Leia trechos da entrevista que o
professor da Universidade Católica de Brasília concedeu à Folha.
Folha - Como você vê a renúncia
do presidente Sánchez de Lozada?
Francisco Doratioto - Lozada foi
forçado a sair por um levante popular. Recentemente, vimos outros na América Latina -no
Equador, no Peru e na Argentina.
Parece que nossos regimes presidencialistas são catalisadores de
crise, na medida em que não oferecem alternativas institucionais
para substituir chefes de governo
que se tornam impopulares.
Folha - Há uma insatisfação comum nos países que conheceram
convulsões sociais? Seria com a democracia, com o neoliberalismo?
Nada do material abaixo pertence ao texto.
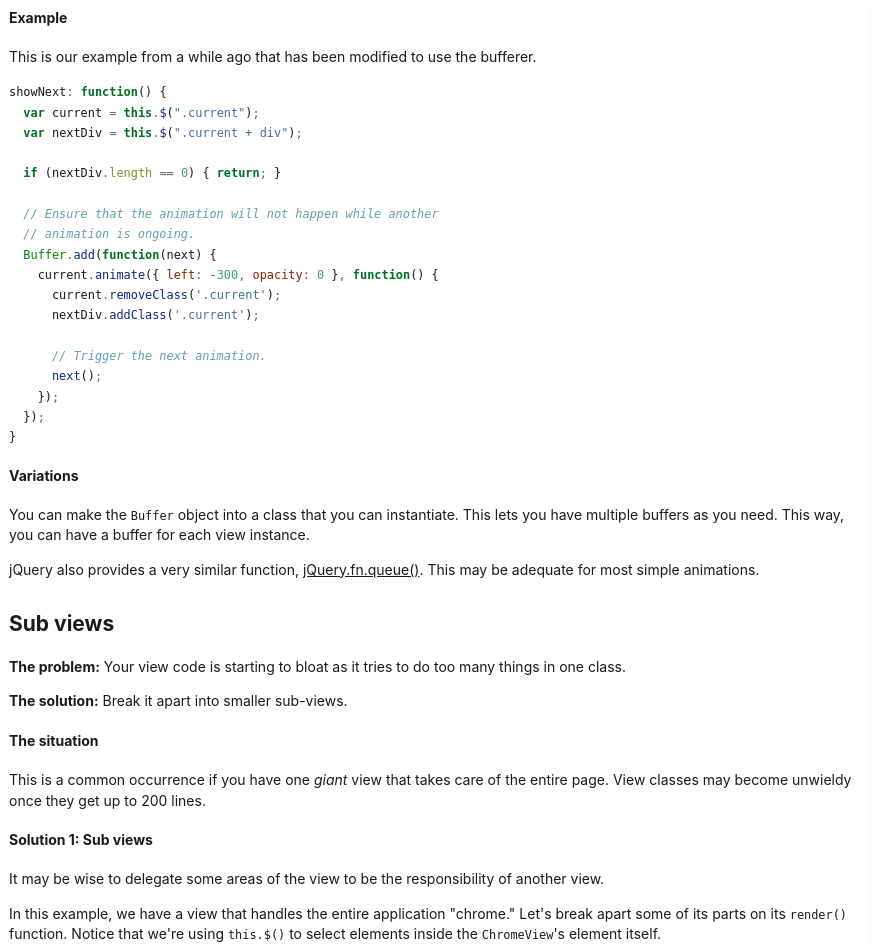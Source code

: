 #### Example

This is our example from a while ago that has been modified to use the bufferer.

``` javascript
showNext: function() {
  var current = this.$(".current");
  var nextDiv = this.$(".current + div");

  if (nextDiv.length == 0) { return; }

  // Ensure that the animation will not happen while another
  // animation is ongoing.
  Buffer.add(function(next) {
    current.animate({ left: -300, opacity: 0 }, function() {
      current.removeClass('.current');
      nextDiv.addClass('.current');

      // Trigger the next animation.
      next();
    });
  });
}
```

#### Variations

You can make the `Buffer` object into a class that you can instantiate. This
lets you have multiple buffers as you need. This way, you can have a buffer for
each view instance.

jQuery also provides a very similar function, [jQuery.fn.queue()][queue]. This
may be adequate for most simple animations.

[queue]: http://api.jquery.com/queue/

Sub views
---------

__The problem:__ Your view code is starting to bloat as it tries to do too many
things in one class.

__The solution:__ Break it apart into smaller sub-views.

#### The situation

This is a common occurrence if you have one _giant_ view that takes care of the
entire page. View classes may become unwieldy once they get up to 200 lines.

#### Solution 1: Sub views

It may be wise to delegate some areas of the view to be the responsibility of
another view.

In this example, we have a view that handles the entire application "chrome."
Let's break apart some of its parts on its `render()` function. Notice that
we're using `this.$()` to select elements inside the `ChromeView`'s element
itself.


[rsc]: http://ricostacruz.com/
[bb]: http://documentcloud.github.com/backbone/
[jq]: http://jquery.com/
[bb.bootstrap]: http://documentcloud.github.com/backbone/#FAQ-bootstrap
[html]: http://api.jquery.com/html
[jammit]: http://documentcloud.github.com/jammit
[sprockets]: http://getsprockets.org
[sinatra-backbone]: http://ricostacruz.com/sinatra-backbone
[events]: http://documentcloud.github.com/backbone/#Events
[delegate]: http://en.wikipedia.org/wiki/Delegation_pattern
[pep8]: http://www.python.org/dev/peps/pep-0008/
[mixin]: http://en.wikipedia.org/wiki/Mixin
[extend]: http://documentcloud.github.com/underscore/#extend
[require.js]: http://requirejs.org
[bbt.modules]: http://backbonetutorials.com/organizing-backbone-using-modules/
[amd]: http://requirejs.org/docs/whyamd.html
[jquery.ready]: http://api.jquery.com/ready/
[backbone]: http://documentcloud.github.com/backbone/
[bbtutorials]: http://backbonetutorials.com
[bbfund]: https://github.com/addyosmani/backbone-fundamentals
[rsc]: http://ricostacruz.com
[c]:   http://github.com/rstacruz/backbone-patterns/contributors
[sf]:  http://sinefunc.com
Doratioto - Não acredito que se
possa dar um adjetivo à democracia, chamando-a de neoliberal.
Essa discussão é antiga na América Latina. Até o início dos anos 80,
no contexto de Guerra Fria, classificava-se a democracia de burguesa. Aí se trocou o palavrão "burguesa" por outro, "neoliberal".
O que aconteceu foi que, com os
processos de redemocratização
no Cone Sul, houve a abertura das
economias. A isso somou-se uma
herança de governos anteriores
-a dívida externa, modelos equivocados de desenvolvimento etc.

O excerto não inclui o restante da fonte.